Segment Start: Records for the task
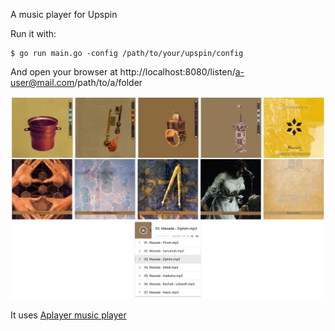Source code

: A music player for Upspin

Run it with:

```
$ go run main.go -config /path/to/your/upspin/config
```

And open your browser at http://localhost:8080/listen/a-user@mail.com/path/to/a/folder

![Screenshot](screenshot.png)

It uses [Aplayer music player](https://github.com/MoePlayer/APlayer)
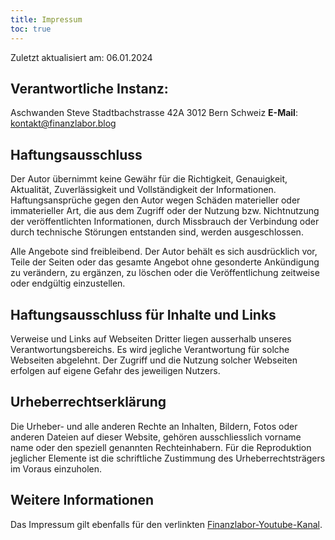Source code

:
 ```yaml
---
title: Impressum
toc: true
---
```


Zuletzt aktualisiert am: 06.01.2024

## Verantwortliche Instanz:
Aschwanden Steve
Stadtbachstrasse 42A
3012 Bern
Schweiz
**E-Mail**: kontakt@finanzlabor.blog

## Haftungsausschluss
Der Autor übernimmt keine Gewähr für die Richtigkeit, Genauigkeit, Aktualität, Zuverlässigkeit und Vollständigkeit der Informationen.
Haftungsansprüche gegen den Autor wegen Schäden materieller oder immaterieller Art, die aus dem Zugriff oder der Nutzung bzw. Nichtnutzung der veröffentlichten Informationen, durch Missbrauch der Verbindung oder durch technische Störungen entstanden sind, werden ausgeschlossen.

Alle Angebote sind freibleibend. Der Autor behält es sich ausdrücklich vor, Teile der Seiten oder das gesamte Angebot ohne gesonderte Ankündigung zu verändern, zu ergänzen, zu löschen oder die Veröffentlichung zeitweise oder endgültig einzustellen.

## Haftungsausschluss für Inhalte und Links
Verweise und Links auf Webseiten Dritter liegen ausserhalb unseres Verantwortungsbereichs. Es wird jegliche Verantwortung für solche Webseiten abgelehnt. Der Zugriff und die Nutzung solcher Webseiten erfolgen auf eigene Gefahr des jeweiligen Nutzers.

## Urheberrechtserklärung
Die Urheber- und alle anderen Rechte an Inhalten, Bildern, Fotos oder anderen Dateien auf dieser Website, gehören ausschliesslich vorname name oder den speziell genannten Rechteinhabern. Für die Reproduktion jeglicher Elemente ist die schriftliche Zustimmung des Urheberrechtsträgers im Voraus einzuholen.

## Weitere Informationen
Das Impressum gilt ebenfalls für den verlinkten [Finanzlabor-Youtube-Kanal](https://youtube.com/channel/UC5u94x1BfiUk4KpBKvo_0NA).
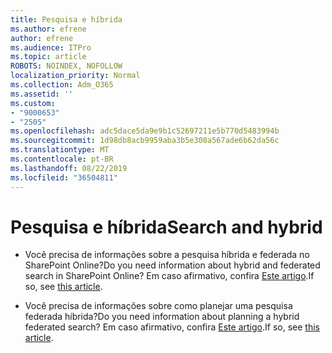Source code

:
 ```yaml
---
title: Pesquisa e híbrida
ms.author: efrene
author: efrene
ms.audience: ITPro
ms.topic: article
ROBOTS: NOINDEX, NOFOLLOW
localization_priority: Normal
ms.collection: Adm_O365
ms.assetid: ''
ms.custom:
- "9000653"
- "2505"
ms.openlocfilehash: adc5dace5da9e9b1c52697211e5b770d5483994b
ms.sourcegitcommit: 1d98db8acb9959aba3b5e308a567ade6b62da56c
ms.translationtype: MT
ms.contentlocale: pt-BR
ms.lasthandoff: 08/22/2019
ms.locfileid: "36504811"
---
```

# <a name="search-and-hybrid"></a><span data-ttu-id="cdde7-102">Pesquisa e híbrida</span><span class="sxs-lookup"><span data-stu-id="cdde7-102">Search and hybrid</span></span>

- <span data-ttu-id="cdde7-103">Você precisa de informações sobre a pesquisa híbrida e federada no SharePoint Online?</span><span class="sxs-lookup"><span data-stu-id="cdde7-103">Do you need information about hybrid and federated search in SharePoint Online?</span></span> <span data-ttu-id="cdde7-104">Em caso afirmativo, confira [Este artigo](https://docs.microsoft.com/sharepoint/hybrid/hybrid-search-in-sharepoint).</span><span class="sxs-lookup"><span data-stu-id="cdde7-104">If so, see [this article](https://docs.microsoft.com/sharepoint/hybrid/hybrid-search-in-sharepoint).</span></span>

- <span data-ttu-id="cdde7-105">Você precisa de informações sobre como planejar uma pesquisa federada híbrida?</span><span class="sxs-lookup"><span data-stu-id="cdde7-105">Do you need information about planning a hybrid federated search?</span></span>  <span data-ttu-id="cdde7-106">Em caso afirmativo, confira [Este artigo](https://docs.microsoft.com/sharepoint/hybrid/plan-hybrid-federated-search).</span><span class="sxs-lookup"><span data-stu-id="cdde7-106">If so, see [this article](https://docs.microsoft.com/sharepoint/hybrid/plan-hybrid-federated-search).</span></span>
Segment End: Records for the task
Description of the task: Lines above with the string "player" need to be found and copied.

Exercise output:
: A music player for Upspin
It uses [Aplayer music player](https://github.com/MoePlayer/APlayer)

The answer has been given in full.